The most expensive building failures in multifamily acquisitions are not the ones you can see. They are the ones that are present at closing, invisible to a standard inspection, and fully visible — and fully your problem — eighteen months later. Moisture infiltration that has not yet produced visible mold. An HVAC system that is short-cycling and generating humidity that is migrating into wall assemblies. A building envelope that is admitting water vapor behind cladding that looks intact from the exterior. A ventilation system creating negative pressure that is drawing humid corridor air into units. None of these appear in a PCA. All of them generate significant post-closing capital events.
The standard due diligence process for a multifamily acquisition is well-established: environmental phase one, property condition assessment, financial audit, physical walkthrough. This process is designed to identify known conditions and estimate known capital needs. It is not designed to identify latent performance failures — conditions that are present and active but not yet visible. The result is that acquisitions regularly close with building science failures that were present at the time of purchase and simply not detected by any of the standard due diligence instruments.
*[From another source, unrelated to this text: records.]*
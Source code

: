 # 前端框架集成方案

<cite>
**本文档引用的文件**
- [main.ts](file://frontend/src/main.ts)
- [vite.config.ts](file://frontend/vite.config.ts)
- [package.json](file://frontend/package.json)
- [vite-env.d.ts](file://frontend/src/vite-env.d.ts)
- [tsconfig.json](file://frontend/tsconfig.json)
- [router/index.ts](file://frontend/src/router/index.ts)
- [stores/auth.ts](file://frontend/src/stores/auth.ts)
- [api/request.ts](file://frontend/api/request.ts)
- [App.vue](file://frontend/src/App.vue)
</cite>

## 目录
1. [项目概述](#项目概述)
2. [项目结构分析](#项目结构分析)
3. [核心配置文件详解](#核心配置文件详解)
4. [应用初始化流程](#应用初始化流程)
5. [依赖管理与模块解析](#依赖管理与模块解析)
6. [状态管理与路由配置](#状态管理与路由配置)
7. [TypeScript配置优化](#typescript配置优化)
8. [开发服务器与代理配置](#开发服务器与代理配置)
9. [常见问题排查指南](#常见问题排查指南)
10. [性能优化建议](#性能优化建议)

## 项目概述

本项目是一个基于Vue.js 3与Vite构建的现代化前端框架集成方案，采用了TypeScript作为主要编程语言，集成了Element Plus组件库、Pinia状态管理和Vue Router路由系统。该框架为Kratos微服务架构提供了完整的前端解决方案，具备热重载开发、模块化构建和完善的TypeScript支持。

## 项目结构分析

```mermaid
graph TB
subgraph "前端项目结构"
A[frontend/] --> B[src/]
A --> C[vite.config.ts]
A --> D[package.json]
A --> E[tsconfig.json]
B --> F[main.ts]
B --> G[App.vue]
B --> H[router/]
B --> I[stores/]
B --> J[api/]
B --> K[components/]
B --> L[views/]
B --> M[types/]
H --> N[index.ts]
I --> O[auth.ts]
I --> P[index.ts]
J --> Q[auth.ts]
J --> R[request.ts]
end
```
A building science pre-acquisition assessment uses performance-based instruments to measure what the building is doing, not just what it looks like. This includes blower door testing to measure actual envelope tightness and identify infiltration pathways; thermal imaging to locate moisture and thermal bridging in wall and roof assemblies; moisture mapping at high-risk transition zones including parapets, window perimeters, balcony connections, and below-grade walls; HVAC performance measurement against the actual load calculation rather than nameplate specifications; air pressure mapping across corridors, units, and common areas; and an IAQ baseline that establishes what is in the air before the asset changes hands. Each of these measurements produces data that a visual inspection cannot produce, because the conditions being measured are invisible to the eye.
For any multifamily acquisition above a threshold that justifies the due diligence investment, add a building science assessment to the standard PCA. The assessment should be scoped to the specific risk profile of the asset: a high-humidity climate zone warrants moisture and pressure investigation; a recently constructed building warrants envelope tightness and commissioning verification; an older garden-style asset in the Southeast warrants duct leakage and envelope testing. The findings from the assessment feed directly into transaction structuring — price negotiation, escrow holdbacks, seller disclosure requirements, and go or no-go decisions. The assessment converts unknown risk into negotiable terms.
A property condition assessment tells you what a building has. A building science assessment tells you whether what it has is working. Both are due diligence instruments. For a multifamily acquisition in a climate zone where building envelope performance, moisture dynamics, and HVAC design have material impact on operating costs and tenant experience, the building science assessment is the more financially consequential document. The cost of the assessment is always less than the cost of discovering its findings after closing.